Tucked away behind Kendall is an almost forgotten green wonderland, the Big Fella Gum Forest Reserve. Under the management of the Forestry Corporation, it is neither easy to find nor to find your way once inside it. There are small decaying timber markers at ground level, marked with arrows, once red… and an occasional red tape marker, but you have to find them. We were being guided by someone who knew this rainforest and its hidden treasures.
And there were many.
Like the strange narrow plate buttresses of the Yellow Carabeens (Sloanea woollsii).
Some of these were wavy-edged, knuckled, undecided.
There were many palms here, and many vines, some as thick as the palms…
…and some so festooned with searching roots that they seemed bearded.
Surprisingly, some of the looping vines bore epiphytes, as if they were actual tree trunks.
A stunning feature tree was this ancient Tallowwood (Eucalyptus microcorys), where the gnarly convolutions of its base denoted its age and secured its position.
Another giant was this Turpentine (Syncarpia glomulifera) whose bark bore scorch marks but it had not burnt, being one of the most difficult timbers to ignite.
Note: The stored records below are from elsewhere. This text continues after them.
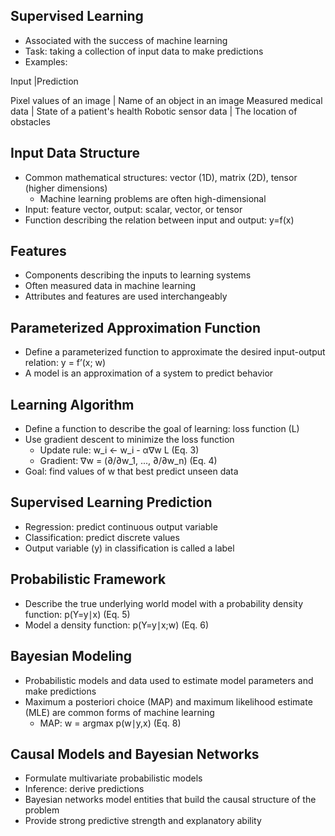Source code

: 
## Supervised Learning

-   Associated with the success of machine learning
-   Task: taking a collection of input data to make predictions
-   Examples:

Input |Prediction

Pixel values of an image | Name of an object in an image
Measured medical data | State of a patient's health
Robotic sensor data | The location of obstacles

## Input Data Structure

-   Common mathematical structures: vector (1D), matrix (2D), tensor (higher dimensions)
	-   Machine learning problems are often high-dimensional
-   Input: feature vector, output: scalar, vector, or tensor
-   Function describing the relation between input and output: y=f(x)

## Features

-   Components describing the inputs to learning systems
-   Often measured data in machine learning
-   Attributes and features are used interchangeably

## Parameterized Approximation Function

-   Define a parameterized function to approximate the desired input-output relation: y = f’(x; w)
-   A model is an approximation of a system to predict behavior

## Learning Algorithm

-   Define a function to describe the goal of learning: loss function (L)
-   Use gradient descent to minimize the loss function
    -   Update rule: w_i ← w_i - α∇w L (Eq. 3)
    -   Gradient: ∇w = (∂/∂w_1, ..., ∂/∂w_n) (Eq. 4)
-   Goal: find values of w that best predict unseen data

## Supervised Learning Prediction

-   Regression: predict continuous output variable
-   Classification: predict discrete values
-   Output variable (y) in classification is called a label

## Probabilistic Framework

-   Describe the true underlying world model with a probability density function: p(Y=y∣x) (Eq. 5)
-   Model a density function: p(Y=y∣x;w) (Eq. 6)

## Bayesian Modeling

-   Probabilistic models and data used to estimate model parameters and make predictions
-   Maximum a posteriori choice (MAP) and maximum likelihood estimate (MLE) are common forms of machine learning
    -   MAP: w = argmax p(w∣y,x) (Eq. 8)

## Causal Models and Bayesian Networks

-   Formulate multivariate probabilistic models
-   Inference: derive predictions
-   Bayesian networks model entities that build the causal structure of the problem
-   Provide strong predictive strength and explanatory ability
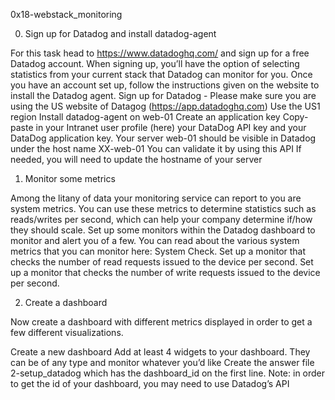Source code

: 0x18-webstack_monitoring

0. Sign up for Datadog and install datadog-agent

For this task head to https://www.datadoghq.com/ and sign up for a free Datadog account. When signing up, you’ll have the option of selecting statistics from your current stack that Datadog can monitor for you. Once you have an account set up, follow the instructions given on the website to install the Datadog agent.
Sign up for Datadog - Please make sure you are using the US website of Datagog (https://app.datadoghq.com)
Use the US1 region
Install datadog-agent on web-01
Create an application key
Copy-paste in your Intranet user profile (here) your DataDog API key and your DataDog application key.
Your server web-01 should be visible in Datadog under the host name XX-web-01
You can validate it by using this API
If needed, you will need to update the hostname of your server

1. Monitor some metrics

Among the litany of data your monitoring service can report to you are system metrics. You can use these metrics to determine statistics such as reads/writes per second, which can help your company determine if/how they should scale. Set up some monitors within the Datadog dashboard to monitor and alert you of a few. You can read about the various system metrics that you can monitor here: System Check.
Set up a monitor that checks the number of read requests issued to the device per second.
Set up a monitor that checks the number of write requests issued to the device per second.

2. Create a dashboard

Now create a dashboard with different metrics displayed in order to get a few different visualizations.

Create a new dashboard
Add at least 4 widgets to your dashboard. They can be of any type and monitor whatever you’d like
Create the answer file 2-setup_datadog which has the dashboard_id on the first line. Note: in order to get the id of your dashboard, you may need to use Datadog’s API
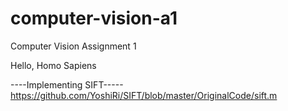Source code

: # computer-vision-a1
Computer Vision Assignment 1

Hello, Homo Sapiens

----Implementing SIFT-----
https://github.com/YoshiRi/SIFT/blob/master/OriginalCode/sift.m
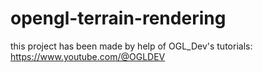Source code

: # opengl-terrain-rendering

this project has been made by help of OGL_Dev's tutorials: 
https://www.youtube.com/@OGLDEV

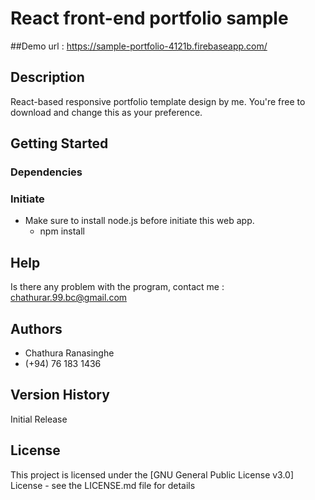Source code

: # React front-end portfolio sample

##Demo url : https://sample-portfolio-4121b.firebaseapp.com/

## Description

React-based responsive portfolio template design by me. You're free to download and change this as your preference.

## Getting Started

### Dependencies

### Initiate

* Make sure to install node.js before initiate this web app.
     * npm install 

## Help

Is there any problem with the program, contact me : chathurar.99.bc@gmail.com

## Authors

* Chathura Ranasinghe
* (+94) 76 183 1436

## Version History

Initial Release

## License

This project is licensed under the [GNU General Public License v3.0] License - see the LICENSE.md file for details

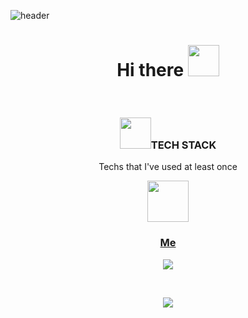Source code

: ![header](https://capsule-render.vercel.app/api?type=waving&color=gradient&height=250&section=header&text=NOAHKIM&fontSize=90)
<h1 align="center">Hi there <img src="https://media.giphy.com/media/hvRJCLFzcasrR4ia7z/giphy.gif" width="50px"></h1>
 <br>
<h3 align="center"><img src="https://media.giphy.com/media/WUlplcMpOCEmTGBtBW/giphy.gif" width="50">TECH STACK</h2>
<p align="center"> Techs that I've used at least once </p>
<p align="center">
  </code>  
    </a> 
<a href="https://www.java.com/ko/" target="_blank"> <img width="66px" src="https://cdn.jsdelivr.net/gh/devicons/devicon/icons/java/java-original.svg"/></code>  
<h3 align="center">  Me </h3>
<p align="center">
  <a href="mailto:noa2006@naver.com"><img src="https://img.shields.io/badge/Gmail-d14836?style=flat-square&logo=Gmail&logoColor=white&link=viliketh1s98@naver.com"/></a>
</p>
<br>
<p align="center">
<img src="https://hits.seeyoufarm.com/api/count/incr/badge.svg?url=https%3A%2F%2Fgithub.com%2FHAONMIK1%2Fhit-counter&count_bg=%2379C83D&title_bg=%23555555&icon=&icon_color=%23E7E7E7&title=hits&edge_flat=false"/></a>
</p>
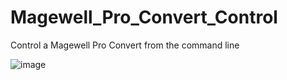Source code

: # Magewell_Pro_Convert_Control
Control a Magewell Pro Convert from the command line

![image](https://github.com/user-attachments/assets/e16b0cc7-b623-4e6f-adf8-fc46e0600ae5)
Highly durable, it is much sought after for poles and wharves, as it resists marine invertebrates and termites.
Apart from the famed Big Fella Gum, once deemed the tallest tree in NSW, there were other impressive Flooded Gums (Eucalyptus grandis).
This forest is impressive in itself, keeping these mighty survivors safely ensconced in their green realm for us to marvel at today.